### Work item
Below are some records. Copy every line in them that holds "badges".

### Raw data
......

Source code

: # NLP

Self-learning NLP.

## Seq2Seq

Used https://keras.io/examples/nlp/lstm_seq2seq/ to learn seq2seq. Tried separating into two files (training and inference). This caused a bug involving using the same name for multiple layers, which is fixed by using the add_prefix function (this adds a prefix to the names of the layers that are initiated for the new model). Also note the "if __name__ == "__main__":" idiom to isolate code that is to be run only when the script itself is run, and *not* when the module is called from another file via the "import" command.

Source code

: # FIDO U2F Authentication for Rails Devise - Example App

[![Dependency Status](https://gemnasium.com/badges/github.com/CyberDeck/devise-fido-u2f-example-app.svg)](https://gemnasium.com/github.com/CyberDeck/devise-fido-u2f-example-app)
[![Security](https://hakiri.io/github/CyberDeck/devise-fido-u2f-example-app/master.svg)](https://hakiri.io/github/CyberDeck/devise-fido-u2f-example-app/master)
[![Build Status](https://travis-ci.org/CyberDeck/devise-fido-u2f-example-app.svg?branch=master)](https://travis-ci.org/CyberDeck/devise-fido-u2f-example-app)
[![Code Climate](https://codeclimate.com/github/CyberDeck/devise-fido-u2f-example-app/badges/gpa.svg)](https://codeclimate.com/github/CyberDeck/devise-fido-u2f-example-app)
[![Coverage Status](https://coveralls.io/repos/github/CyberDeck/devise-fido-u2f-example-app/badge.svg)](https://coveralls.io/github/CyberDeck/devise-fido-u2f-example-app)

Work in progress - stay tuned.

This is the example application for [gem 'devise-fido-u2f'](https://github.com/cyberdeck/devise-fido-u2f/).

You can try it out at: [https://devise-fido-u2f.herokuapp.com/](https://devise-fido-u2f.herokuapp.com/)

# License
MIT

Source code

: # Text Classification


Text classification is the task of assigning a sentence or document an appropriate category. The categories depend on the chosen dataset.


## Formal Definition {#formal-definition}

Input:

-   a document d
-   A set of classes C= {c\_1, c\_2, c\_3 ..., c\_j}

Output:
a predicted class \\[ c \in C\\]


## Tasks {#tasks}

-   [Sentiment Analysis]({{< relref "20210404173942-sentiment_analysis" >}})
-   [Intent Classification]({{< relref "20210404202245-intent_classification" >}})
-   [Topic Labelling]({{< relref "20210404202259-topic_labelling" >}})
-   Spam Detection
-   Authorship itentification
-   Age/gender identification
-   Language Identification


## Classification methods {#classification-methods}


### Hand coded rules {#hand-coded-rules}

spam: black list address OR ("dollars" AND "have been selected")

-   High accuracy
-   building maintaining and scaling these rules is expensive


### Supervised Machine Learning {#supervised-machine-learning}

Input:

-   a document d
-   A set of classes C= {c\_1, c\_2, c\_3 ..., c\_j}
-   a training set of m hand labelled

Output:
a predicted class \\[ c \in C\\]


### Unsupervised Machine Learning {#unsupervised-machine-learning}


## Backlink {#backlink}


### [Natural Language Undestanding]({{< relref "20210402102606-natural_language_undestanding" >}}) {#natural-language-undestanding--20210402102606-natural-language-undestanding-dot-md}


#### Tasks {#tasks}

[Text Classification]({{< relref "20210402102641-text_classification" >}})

......

### Task output
[![Dependency Status](https://gemnasium.com/badges/github.com/CyberDeck/devise-fido-u2f-example-app.svg)](https://gemnasium.com/github.com/CyberDeck/devise-fido-u2f-example-app)
[![Code Climate](https://codeclimate.com/github/CyberDeck/devise-fido-u2f-example-app/badges/gpa.svg)](https://codeclimate.com/github/CyberDeck/devise-fido-u2f-example-app)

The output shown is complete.